VLC is unique in its support for every codec under the sun. If it refuses to play a video file, it's probably because it's damaged beyond recovery, or not a video file at all. The default Windows and smartphone video players choke on all kinds of files, so you can't really expect that any given file is supported.
>VLC is unique in its support for every codec under the sun. If it refuses to play a video file, it's probably because it's damaged beyond recovery, or not a video file at all.

Last I checked the recommended method to play h.265 files in VLC was to re-encode them.

Realtime 265 decoding requires hardware support. There's not much they can be done by software it your driver/OS/graphics card combination cannot support that.
MPC manages stutter free playback provided the resolution isn't too high.
Isn’t it just a wrapper for ffmpeg?
It plays any media file you throw at it out of the box and doesn't require any codec packs installed. On top of that, it has a ton of other features including network support. Simple as that.
> It plays any media file

I also believed this until I got a family support case a couple of weeks ago.
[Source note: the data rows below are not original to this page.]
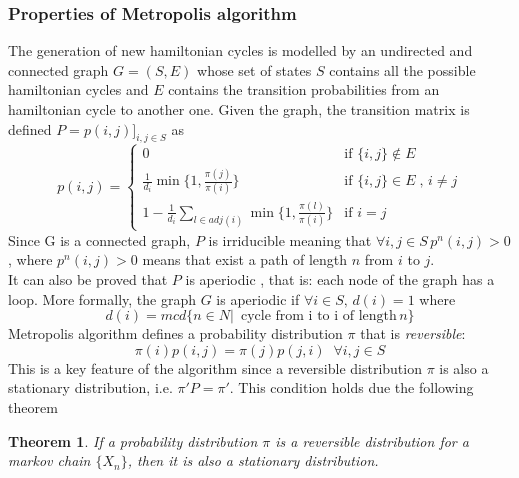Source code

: \documentclass{article}
\newtheorem{theorem}{Theorem}
\begin{document}
\subsubsection{Properties of Metropolis algorithm}
The generation of new hamiltonian cycles is modelled by an undirected and connected graph $G = (S,E)$ whose set of states $S$ contains all the possible hamiltonian cycles and $E$ contains the transition probabilities from an hamiltonian cycle to another one. Given the graph, the transition matrix is defined $P=p(i,j)]_{i,j\in S}$ as
\begin{equation}
p(i,j) =  \begin{cases} 
	0\, & \mbox{if } \{i,j\} \notin E  \\ 
	\frac{1}{d_i} \min\{1,\frac{\pi(j)}{\pi(i)}\} & \mbox{if }  \{i,j\} \in E \;,\, i \neq j\\
	1-\frac{1}{d_i} \sum_{l \in adj(i)} \min\{1,\frac{\pi(l)}{\pi(i)}\}  & \mbox{if }  i = j 
\end{cases}
\end{equation}
Since G is a connected graph, $P$ is irriducible meaning that $\forall i,j \in S \, p^n(i,j) > 0$, where $p^n(i,j) > 0$ means that exist a path of length $n$ from $i$ to $j$.\\
It can also be proved that $P$ is aperiodic \cite{metropolis}, that is: each node of the graph has a loop. More formally, the graph $G$ is aperiodic if $\forall i \in S, \,d(i)  = 1$ where
\begin{equation}
d(i) = mcd \{n \in N | \, \text{ cycle from i to i of length} \, n\}
\end{equation}
Metropolis algorithm defines a probability distribution $\pi$ that is \textit{reversible}:
\begin{equation}
	\pi(i)p(i,j) = \pi(j)p(j,i) \;\; \forall i,j \in S
\end{equation}
This is a key feature of the algorithm since a reversible distribution $\pi$ is also a stationary distribution, i.e. $\pi'P=\pi'$. This condition holds due the following theorem
\begin{theorem}
If a probability distribution $\pi$ is a reversible distribution for a markov chain $ \{X_n\} $, then it is also a stationary distribution.
\end{theorem}
\end{document}
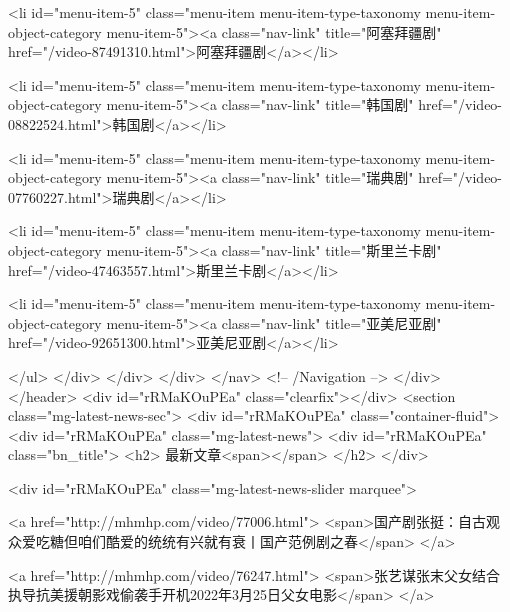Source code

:                             <li id="menu-item-5" class="menu-item menu-item-type-taxonomy menu-item-object-category menu-item-5"><a class="nav-link" title="阿塞拜疆剧" href="/video-87491310.html">阿塞拜疆剧</a></li>
                            
                            <li id="menu-item-5" class="menu-item menu-item-type-taxonomy menu-item-object-category menu-item-5"><a class="nav-link" title="韩国剧" href="/video-08822524.html">韩国剧</a></li>
                            
                            <li id="menu-item-5" class="menu-item menu-item-type-taxonomy menu-item-object-category menu-item-5"><a class="nav-link" title="瑞典剧" href="/video-07760227.html">瑞典剧</a></li>
                            
                            <li id="menu-item-5" class="menu-item menu-item-type-taxonomy menu-item-object-category menu-item-5"><a class="nav-link" title="斯里兰卡剧" href="/video-47463557.html">斯里兰卡剧</a></li>
                            
                            <li id="menu-item-5" class="menu-item menu-item-type-taxonomy menu-item-object-category menu-item-5"><a class="nav-link" title="亚美尼亚剧" href="/video-92651300.html">亚美尼亚剧</a></li>
                            
                        </ul>
                    </div>
                </div>
            </div>
        </nav> <!-- /Navigation -->
    </div>
</header>
            <div id="rRMaKOuPEa"  class="clearfix"></div>
            <section class="mg-latest-news-sec">
                <div id="rRMaKOuPEa"  class="container-fluid">
                    <div id="rRMaKOuPEa"  class="mg-latest-news">
                        <div id="rRMaKOuPEa"  class="bn_title">
                            <h2>
                                最新文章<span></span>
                            </h2>
                        </div>

                        <div id="rRMaKOuPEa"  class="mg-latest-news-slider marquee">
                            
                            <a href="http://mhmhp.com/video/77006.html">
                                <span>国产剧张挺：自古观众爱吃糖但咱们酷爱的统统有兴就有衰丨国产范例剧之春</span>
                            </a>
                          
                            <a href="http://mhmhp.com/video/76247.html">
                                <span>张艺谋张末父女结合执导抗美援朝影戏偷袭手开机2022年3月25日父女电影</span>
                            </a>
                          
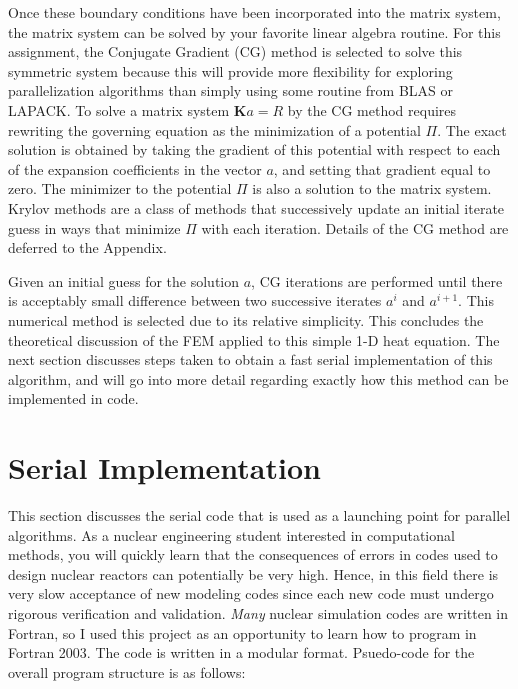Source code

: \documentclass[10pt]{article}
\begin{document}
Once these boundary conditions have been incorporated into the matrix system, the matrix system can be solved by your favorite linear algebra routine. For this assignment, the Conjugate Gradient (CG) method is selected to solve this symmetric system because this will provide more flexibility for exploring parallelization algorithms than simply using some routine from BLAS or LAPACK. To solve a matrix system \(\textbf{K}a=R\) by the CG method requires rewriting the governing equation as the minimization of a potential \(\Pi\). The exact solution is obtained by taking the gradient of this potential with respect to each of the expansion coefficients in the vector \(a\), and setting that gradient equal to zero. The minimizer to the potential \(\Pi\) is also a solution to the matrix system. Krylov methods are a class of methods that successively update an initial iterate guess in ways that minimize \(\Pi\) with each iteration. Details of the CG method are deferred to the Appendix.

Given an initial guess for the solution \(a\), CG iterations are performed until there is acceptably small difference between two successive iterates \(a^i\) and \(a^{i+1}\). This numerical method is selected due to its relative simplicity. This concludes the theoretical discussion of the FEM applied to this simple 1-D heat equation. The next section discusses steps taken to obtain a fast serial implementation of this algorithm, and will go into more detail regarding exactly how this method can be implemented in code.

\section{Serial Implementation}

This section discusses the serial code that is used as a launching point for parallel algorithms. As a nuclear engineering student interested in computational methods, you will quickly learn that the consequences of errors in codes used to design nuclear reactors can potentially be very high. Hence, in this field there is very slow acceptance of new modeling codes since each new code must undergo rigorous verification and validation. {\it Many} nuclear simulation codes are written in Fortran, so I used this project as an opportunity to learn how to program in Fortran 2003. The code is written in a modular format. Psuedo-code for the overall program structure is as follows:
\end{document}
I learned that if the bitrate is too high for the PC to handle vlc badly fails. (This was a fanless Intel PC, so the CPU is very much low end despite not being particularly old.) Of course I would not expect vlc to do any miracles here, but at least I would expect an error message explaining the problem. ffmpeg gives me warnings all the time if buffers are too small etc. In vlc I'd expect it a bit less cryptic...

Ideally it would still play the video with reduced quality. Whether that's at all doable I don't know. Just decoding I-frames would be the most naive approach, but probably also a not lead to very much usable results.

Actually the family member found one solution themselves: Play it at reduced speed. VLC could have figured out that automatically. (And of course give a clear message to the user why it does that.)

> Ideally it would still play the video with reduced quality. Whether that's at all doable I don't know.

It isn't really. It's possible if the video has B-frames but it's hard to predict how much dropping will cause how much recovery, and if you drop almost anything else the possible error is unbounded.